■ ASSIGNMENT ■
Your answer should be one number, the count of lines in the data that hold "ConnectionInfo".

[Dataset items]

Segment Open

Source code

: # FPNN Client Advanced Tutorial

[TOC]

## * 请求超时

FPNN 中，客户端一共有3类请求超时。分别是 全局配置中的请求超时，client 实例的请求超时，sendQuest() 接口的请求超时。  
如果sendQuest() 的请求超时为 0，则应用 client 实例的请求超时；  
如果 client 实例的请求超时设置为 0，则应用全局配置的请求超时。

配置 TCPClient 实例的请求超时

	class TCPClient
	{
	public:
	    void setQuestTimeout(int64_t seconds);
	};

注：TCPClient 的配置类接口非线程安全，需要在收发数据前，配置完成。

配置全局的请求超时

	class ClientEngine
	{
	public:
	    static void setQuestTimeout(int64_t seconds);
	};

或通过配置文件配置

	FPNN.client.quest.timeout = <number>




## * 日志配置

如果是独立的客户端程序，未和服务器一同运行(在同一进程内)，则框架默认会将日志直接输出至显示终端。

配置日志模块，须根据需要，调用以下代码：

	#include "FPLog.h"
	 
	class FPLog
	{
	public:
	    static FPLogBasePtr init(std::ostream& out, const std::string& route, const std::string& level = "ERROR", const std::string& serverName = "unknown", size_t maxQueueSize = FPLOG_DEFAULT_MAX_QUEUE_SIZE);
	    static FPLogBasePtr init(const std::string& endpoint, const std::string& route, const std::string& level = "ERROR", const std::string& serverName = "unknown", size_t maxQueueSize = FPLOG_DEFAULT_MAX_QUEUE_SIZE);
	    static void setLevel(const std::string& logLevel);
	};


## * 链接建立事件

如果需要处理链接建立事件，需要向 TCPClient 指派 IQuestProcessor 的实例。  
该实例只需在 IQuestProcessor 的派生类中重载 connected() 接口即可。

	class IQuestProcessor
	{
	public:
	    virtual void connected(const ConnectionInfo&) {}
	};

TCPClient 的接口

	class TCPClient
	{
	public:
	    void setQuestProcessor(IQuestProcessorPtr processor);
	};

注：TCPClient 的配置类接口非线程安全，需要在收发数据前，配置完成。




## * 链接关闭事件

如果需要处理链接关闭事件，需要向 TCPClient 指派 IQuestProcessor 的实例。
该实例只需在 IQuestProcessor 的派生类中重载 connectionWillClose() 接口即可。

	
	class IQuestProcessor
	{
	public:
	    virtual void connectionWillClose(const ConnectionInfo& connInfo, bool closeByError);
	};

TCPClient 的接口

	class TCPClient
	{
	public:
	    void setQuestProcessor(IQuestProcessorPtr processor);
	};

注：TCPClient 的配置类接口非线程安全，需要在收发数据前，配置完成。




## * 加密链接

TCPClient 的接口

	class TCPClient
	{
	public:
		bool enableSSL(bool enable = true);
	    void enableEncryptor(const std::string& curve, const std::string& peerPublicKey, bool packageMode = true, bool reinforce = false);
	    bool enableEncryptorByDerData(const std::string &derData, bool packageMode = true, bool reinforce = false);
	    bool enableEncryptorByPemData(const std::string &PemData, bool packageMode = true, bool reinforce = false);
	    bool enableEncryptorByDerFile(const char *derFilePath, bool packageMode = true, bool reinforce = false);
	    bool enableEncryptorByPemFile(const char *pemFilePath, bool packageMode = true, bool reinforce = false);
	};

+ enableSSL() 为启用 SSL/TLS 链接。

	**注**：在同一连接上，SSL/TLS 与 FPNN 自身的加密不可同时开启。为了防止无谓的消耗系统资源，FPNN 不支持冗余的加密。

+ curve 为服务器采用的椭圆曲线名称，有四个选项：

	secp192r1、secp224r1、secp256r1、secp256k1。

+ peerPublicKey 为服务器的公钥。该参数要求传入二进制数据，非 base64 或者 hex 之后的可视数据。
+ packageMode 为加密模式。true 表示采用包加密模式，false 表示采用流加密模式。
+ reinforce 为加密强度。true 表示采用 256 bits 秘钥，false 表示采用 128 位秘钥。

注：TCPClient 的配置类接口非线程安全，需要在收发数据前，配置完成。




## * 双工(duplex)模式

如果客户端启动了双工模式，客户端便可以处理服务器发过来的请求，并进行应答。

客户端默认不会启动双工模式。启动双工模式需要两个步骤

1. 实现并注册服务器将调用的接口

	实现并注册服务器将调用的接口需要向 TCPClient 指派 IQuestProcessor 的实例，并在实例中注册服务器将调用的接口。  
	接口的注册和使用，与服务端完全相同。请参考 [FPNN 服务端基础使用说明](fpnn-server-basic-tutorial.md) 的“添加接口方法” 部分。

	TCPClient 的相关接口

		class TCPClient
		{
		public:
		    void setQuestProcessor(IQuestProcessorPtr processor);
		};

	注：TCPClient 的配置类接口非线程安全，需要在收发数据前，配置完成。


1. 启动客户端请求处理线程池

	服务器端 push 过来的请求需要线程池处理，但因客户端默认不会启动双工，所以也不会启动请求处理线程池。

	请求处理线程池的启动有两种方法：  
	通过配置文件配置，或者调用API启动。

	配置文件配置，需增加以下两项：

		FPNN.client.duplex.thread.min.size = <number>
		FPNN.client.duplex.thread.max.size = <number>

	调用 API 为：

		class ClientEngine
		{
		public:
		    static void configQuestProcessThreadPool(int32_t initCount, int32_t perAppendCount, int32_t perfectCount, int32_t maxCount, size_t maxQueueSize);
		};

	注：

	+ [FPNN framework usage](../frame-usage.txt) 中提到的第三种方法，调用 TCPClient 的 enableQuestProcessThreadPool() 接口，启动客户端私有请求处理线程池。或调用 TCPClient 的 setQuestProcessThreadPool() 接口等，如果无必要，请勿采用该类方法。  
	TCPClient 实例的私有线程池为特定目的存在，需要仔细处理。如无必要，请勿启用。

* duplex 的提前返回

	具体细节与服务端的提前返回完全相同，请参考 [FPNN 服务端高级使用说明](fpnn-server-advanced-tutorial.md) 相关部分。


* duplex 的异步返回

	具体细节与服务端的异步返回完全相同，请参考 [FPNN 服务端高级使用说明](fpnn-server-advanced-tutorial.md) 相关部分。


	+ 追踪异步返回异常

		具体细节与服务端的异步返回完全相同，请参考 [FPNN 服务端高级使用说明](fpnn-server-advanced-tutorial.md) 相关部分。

Segment Closed

■ OUTPUT OF THE EXERCISE ■
2